I’m walking on my way to church. It’s a grey day. It’s sort of raining. Well no, it is raining, it’s just that it’s the sort of rain that doesn’t really seem to get you wet. As I walk I watch as my light blue hoodie turns ever so slightly darker as it’s covered in thousands of tiny uniform spots across it’s surface where it touches the moisture in the air. As I keep walking, I come to a short section of the path which is covered by trees. As I entered, I was surprised to watch as the tiny almost imperceivable speckles across my jumper were replaced by large, dark, sporadic patches where water had gathered on the leaves of the trees above and then descended in large droplets here and there. I mused to myself about how that which appeared to provided shelter had actually made me wetter.
I was clearly not the only one taken in by this deception. As I approached the other end of this little wooded patch, I came across a family huddled together at its mouth peering into the mist ahead considering their next steps. They cowered presumably figuring that if the were getting wet whilst under cover it must be much worse out in the open.
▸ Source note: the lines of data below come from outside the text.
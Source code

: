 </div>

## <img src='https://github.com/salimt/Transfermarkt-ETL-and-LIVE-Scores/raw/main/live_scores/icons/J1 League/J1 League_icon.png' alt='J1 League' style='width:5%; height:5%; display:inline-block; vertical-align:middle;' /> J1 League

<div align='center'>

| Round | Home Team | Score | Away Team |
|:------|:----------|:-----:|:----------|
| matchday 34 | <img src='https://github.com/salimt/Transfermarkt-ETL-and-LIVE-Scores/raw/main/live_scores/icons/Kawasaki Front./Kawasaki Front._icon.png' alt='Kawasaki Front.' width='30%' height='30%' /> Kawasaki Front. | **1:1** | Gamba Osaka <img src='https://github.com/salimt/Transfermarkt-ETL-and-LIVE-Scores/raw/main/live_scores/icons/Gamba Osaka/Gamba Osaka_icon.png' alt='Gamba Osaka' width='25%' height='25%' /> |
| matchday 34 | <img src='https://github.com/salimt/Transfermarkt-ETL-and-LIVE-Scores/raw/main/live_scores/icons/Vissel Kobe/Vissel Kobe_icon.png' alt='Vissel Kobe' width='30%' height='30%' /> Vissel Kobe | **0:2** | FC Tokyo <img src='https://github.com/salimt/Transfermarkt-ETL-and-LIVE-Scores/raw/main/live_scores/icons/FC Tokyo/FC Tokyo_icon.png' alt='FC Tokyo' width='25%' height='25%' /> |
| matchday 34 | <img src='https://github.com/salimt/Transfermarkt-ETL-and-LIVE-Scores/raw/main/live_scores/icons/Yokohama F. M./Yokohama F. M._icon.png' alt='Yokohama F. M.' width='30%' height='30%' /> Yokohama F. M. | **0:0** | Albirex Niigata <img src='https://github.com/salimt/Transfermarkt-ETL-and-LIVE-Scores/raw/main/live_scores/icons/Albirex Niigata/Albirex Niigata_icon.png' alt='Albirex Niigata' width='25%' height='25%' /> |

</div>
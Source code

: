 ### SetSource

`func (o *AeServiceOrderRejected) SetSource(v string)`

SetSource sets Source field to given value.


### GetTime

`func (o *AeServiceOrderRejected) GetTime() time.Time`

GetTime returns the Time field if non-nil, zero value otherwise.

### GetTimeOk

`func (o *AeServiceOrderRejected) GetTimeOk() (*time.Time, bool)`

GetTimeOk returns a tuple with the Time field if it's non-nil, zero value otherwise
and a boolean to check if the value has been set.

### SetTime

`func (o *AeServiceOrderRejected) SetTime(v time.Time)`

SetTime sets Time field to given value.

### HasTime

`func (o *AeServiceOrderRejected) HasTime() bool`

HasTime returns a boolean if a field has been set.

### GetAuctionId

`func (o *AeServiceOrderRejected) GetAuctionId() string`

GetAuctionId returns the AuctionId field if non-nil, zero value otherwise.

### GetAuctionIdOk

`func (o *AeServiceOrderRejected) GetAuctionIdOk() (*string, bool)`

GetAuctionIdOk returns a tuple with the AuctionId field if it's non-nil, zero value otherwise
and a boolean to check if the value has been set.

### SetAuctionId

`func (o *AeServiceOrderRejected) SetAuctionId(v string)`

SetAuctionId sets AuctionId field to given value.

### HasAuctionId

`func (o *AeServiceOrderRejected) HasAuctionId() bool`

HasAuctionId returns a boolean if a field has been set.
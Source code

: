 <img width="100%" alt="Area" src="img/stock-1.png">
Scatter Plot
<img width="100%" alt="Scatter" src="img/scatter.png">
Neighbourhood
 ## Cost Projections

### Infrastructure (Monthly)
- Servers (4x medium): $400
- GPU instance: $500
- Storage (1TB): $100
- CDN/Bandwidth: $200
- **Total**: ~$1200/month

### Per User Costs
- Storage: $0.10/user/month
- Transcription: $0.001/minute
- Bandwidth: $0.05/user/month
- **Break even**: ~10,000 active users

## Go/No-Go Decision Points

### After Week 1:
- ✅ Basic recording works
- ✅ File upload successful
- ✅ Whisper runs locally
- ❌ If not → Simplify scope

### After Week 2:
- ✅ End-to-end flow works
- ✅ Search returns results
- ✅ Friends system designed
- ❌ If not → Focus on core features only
As I walked past undeterred, with a cheery hello and into the weather ahead knowing that it was nothing to worry about, my confidence must have left an impression on the family I had left behind. A few moments later they ran past me, no further than a hundred yards from where they had been and into the true shelter of a car down the road which had been waiting for them. All this time they had been waiting in an illusion of safety when a place where they would really be protected from the elements was so close at hand.
As I thought about this, I realised that there where times in my life where moving forward seemed scary or dangerous and so I remained in my pain, thinking that I was burying it, when it was moving forward and confronting it that truly offered freedom. I was also reminder of how close at hand God’s comfort is when I’m willing to admit my pain and ask Him to hold me in it. Of course, God does not always take away our pain, but He journeys with us in it and even has purposes for it. As Jars of Clay sang; “do I want shelter from the rain, or for the rain to wash me clean?”
As we begin to approach Easter, I think of how Jesus stepped out of the shelter of heaven to walk this human life amongst us. Not only that, but to forgo shelter and suffer for our sake. That we might know Him and that He might help us in our struggles. And just as He carried a cross on which He would die for our sake, choosing God’s will and trusting Him rather than His own desires, so, He called His followers to carry their own crosses. Not literal crosses, but rather to trust God and say not my will but yours be done; whether that means walking in the mist or sitting in the car, knowing that wherever we are, Jesus is right beside us.